Как человек становится спасателем и героем? Что же могло с ним такое произойти, что он не выдерживает страдания людей, несовершенство мира и пытается все и всех исправить? Помощь ли это или “причинение помощи”? Можно ли спасти человека или это равноценно тому чтобы пасти овец?
Чтобы исследовать этот вопрос более глубоко в августе с помощью данной платформы мне удалось набрать терапевтическую группу под названием “Спасти = пасти овец”. Группа была бесплатной и длилась 5 недель, это 5 встреч по 3 часа каждый. Участвовало 8 человек - это 8 судеб людей, которые стали спасателями своим родителям братьям или сестрам мужьям коллегам, спасателями уличных брошенных котят и собак, и других нуждающихся.
Кто такие спасатели?
Спасатели любят помогать. Однако данная “помощь” не дает другому расти, а лишь привязывает к спасателю, делая его зависимым, немощным, жертвой обстоятельств или агрессора. Спасатель спасает для того, чтобы быть нужным и справиться со своей беспомощностью и бессилием перед несовершенством мира “исправляя” ситуацию. Спасая, он не помогает, тем самым ситуация повторяется из раза в раз, поддерживая треугольник отношений агрессор-жертва-спасатель.

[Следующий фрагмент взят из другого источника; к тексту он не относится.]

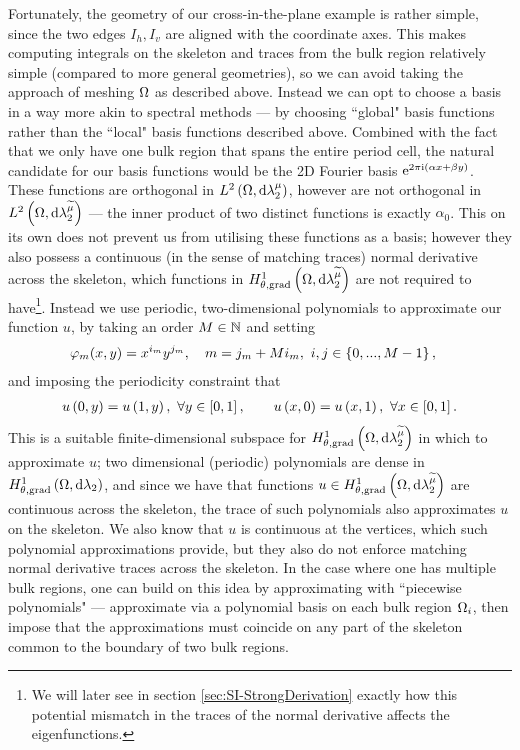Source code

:Fortunately, the geometry of our cross-in-the-plane example is rather simple, since the two edges $I_h, I_v$ are aligned with the coordinate axes.
This makes computing integrals on the skeleton and traces from the bulk region relatively simple (compared to more general geometries), so we can avoid taking the approach of meshing $\Omega$ as described above.
Instead we can opt to choose a basis in a way more akin to spectral methods --- by choosing ``global" basis functions rather than the ``local" basis functions described above.
Combined with the fact that we only have one bulk region that spans the entire period cell, the natural candidate for our basis functions would be the 2D Fourier basis $\mathrm{e}^{2\pi\mathrm{i}(\alpha x + \beta y)}$.
These functions are orthogonal in $L^{2}\left( \Omega,\mathrm{d} \lambda_2^{\mu} \right)$, however are not orthogonal in $L^{2}\left( \Omega,\mathrm{d} \lambda_2^{\widetilde{\mu}} \right)$ --- the inner product of two distinct functions is exactly $\alpha_0$.
This on its own does not prevent us from utilising these functions as a basis; however they also possess a continuous (in the sense of matching traces) normal derivative across the skeleton, which functions in $H^1_{\theta, \mathrm{grad}}\left( \Omega, \mathrm{d}\lambda_2^{\widetilde{\mu}} \right)$ are not required to have\footnote{We will later see in section \ref{sec:SI-StrongDerivation} exactly how this potential mismatch in the traces of the normal derivative affects the eigenfunctions.}.
Instead we use periodic, two-dimensional polynomials to approximate our function $u$, by taking an order $M\in\mathbb{N}$ and setting
\begin{align} \label{eq:2DPolyBasisDef}
	\varphi_m(x,y) &= x^{i_m} y^{j_m}, \quad m = j_m + Mi_m, \ i,j\in\clbracs{0,...,M-1},
\end{align}
and imposing the periodicity constraint that
\begin{align*}
	u\left( 0,y \right) = u\left( 1,y \right), \ \forall y\in\left[ 0,1 \right], 
	\qquad 
	u\left( x,0 \right) = u\left( x,1 \right), \ \forall x\in\left[ 0,1 \right].
\end{align*}
This is a suitable finite-dimensional subspace for $H^1_{\theta, \mathrm{grad}}\left( \Omega, \mathrm{d}\lambda_2^{\widetilde{\mu}} \right)$ in which to approximate $u$; two dimensional (periodic) polynomials are dense in $H^1_{\theta, \mathrm{grad}}\left( \Omega, \mathrm{d}\lambda_2 \right)$, and since we have that functions $u\in H^1_{\theta, \mathrm{grad}}\left( \Omega, \mathrm{d}\lambda_2^{\widetilde{\mu}} \right)$ are continuous across the skeleton, the trace of such polynomials also approximates $u$ on the skeleton.
We also know that $u$ is continuous at the vertices, which such polynomial approximations provide, but they also do not enforce matching normal derivative traces across the skeleton.
In the case where one has multiple bulk regions, one can build on this idea by approximating with ``piecewise polynomials" --- approximate via a polynomial basis on each bulk region $\Omega_i$, then impose that the approximations must coincide on any part of the skeleton common to the boundary of two bulk regions.

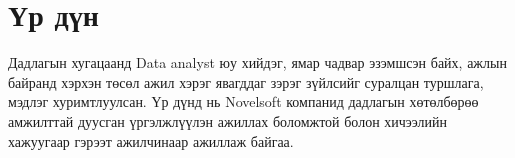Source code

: \section{Үр дүн}
	Дадлагын хугацаанд Data analyst юу хийдэг, ямар чадвар эзэмшсэн байх, ажлын байранд хэрхэн төсөл ажил хэрэг явагддаг зэрэг зүйлсийг суралцан туршлага, мэдлэг хуримтлуулсан. Үр дүнд нь Novelsoft компанид дадлагын хөтөлбөрөө амжилттай дуусган үргэлжлүүлэн ажиллах боломжтой болон хичээлийн хажуугаар гэрээт ажилчинаар ажиллаж байгаа. 

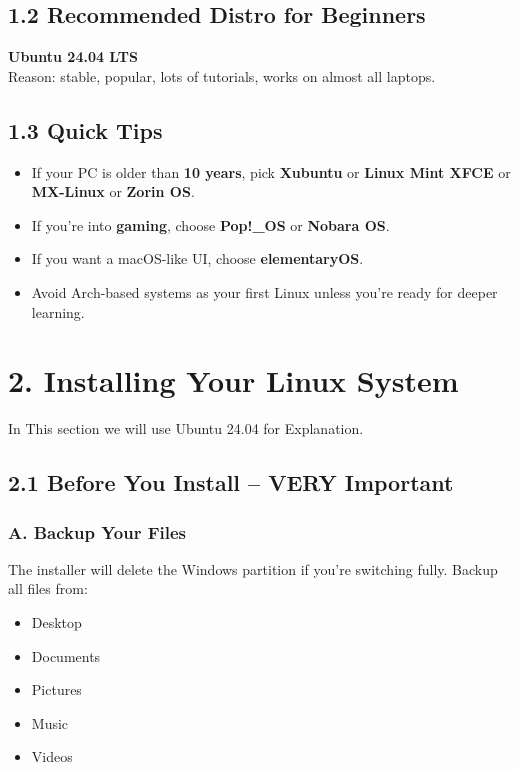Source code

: \documentclass[12pt]{article}
\begin{document}
\subsection*{1.2 Recommended Distro for Beginners}

\begin{highlightbox}
\textbf{Ubuntu 24.04 LTS}\\
Reason: stable, popular, lots of tutorials, works on almost all laptops.
\end{highlightbox}

\subsection*{1.3 Quick Tips}

\begin{itemize}
    \item If your PC is older than \textbf{10 years}, pick \textbf{Xubuntu} or \textbf{Linux Mint XFCE} or \textbf{MX-Linux} or \textbf{Zorin OS}.
    \item If you're into \textbf{gaming}, choose \textbf{Pop!\_OS} or \textbf{Nobara OS}.
    \item If you want a macOS-like UI, choose \textbf{elementaryOS}.
    \item Avoid Arch-based systems as your first Linux unless you're ready for deeper learning.
\end{itemize}

\section*{2. Installing Your Linux System}

In This section we will use Ubuntu 24.04 for Explanation.

\subsection*{2.1 Before You Install – VERY Important}

\subsubsection*{A. Backup Your Files}

The installer will delete the Windows partition if you're switching fully.
Backup all files from:

\begin{itemize}
    \item Desktop
    \item Documents
    \item Pictures
    \item Music
    \item Videos
\end{itemize}
\end{document}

В группе участвовали 3 работающие женщины, одновременно находящиеся в декрете, у каждой из которых от 2 до 3 детей. Их желание успевать все и вся, ухаживать за детьми, продвигаться в карьере, быть удобными, при этом не давая участвовать их мужьям в воспитании детей, без права на отдых естественным образом привели их к выгоранию. Их единственный вопрос был “Что с нами не так? Почему мы все тащим на себе?”.
Другой участник группы настолько устал от спасательства, что от недооцененности его стараний чувствовал себя ненужным, полезным лишь функционально и использованным как мусорное ведро.
Другая участница не могла перестать спасать своих сестер финансово, чтобы они перестали жаловаться матери, тем самым пытаясь облегчить жизнь своей итак страдающей матери. Спасая их она бывает настолько занята, что ее старшему ребенку, которому еще нет 10 лет, приходится помогать ей с младшими детьми. На одной из сессий она увидела как повторяется сценарий ее жизни в ее старшем сыне, ведь она тоже была старшей и помогала во всем маме.
Следующий участник не мог быть искренним в своих чувствах с другими, спасая их от самого себя, так как боялся что в близком, искреннем и уязвимом состоянии может только навредить другому.
Оставшихся участников я выделила бы отдельную категорию, так как они выбрали в качестве профессии такие помогающие специальности как психолог, социолог, детский психолог по работе с детьми с расстройствами ЗПРР и РАС. Эти клиенты имея несколько дипломов отдавали себя всецело своей работе без учета своих потребностей. Не умели оценивать свою работу по достоинству, имея огромный опыт работы считали себя дилетантами и самозванцами в своем деле и брали низкую оплату труда. Все свои заслуги приписывали к обычной удаче и везениям. Такое грубое искажение себя и своей ценности толкает на невероятные подвиги в работе, карьере, чтобы доказать себе и миру свою пользу и нужность. Таким образом спасательство становится их образом жизни и единственный, но сомнительный способ почувствовать себя счастливыми и удовлетворенными в жизни.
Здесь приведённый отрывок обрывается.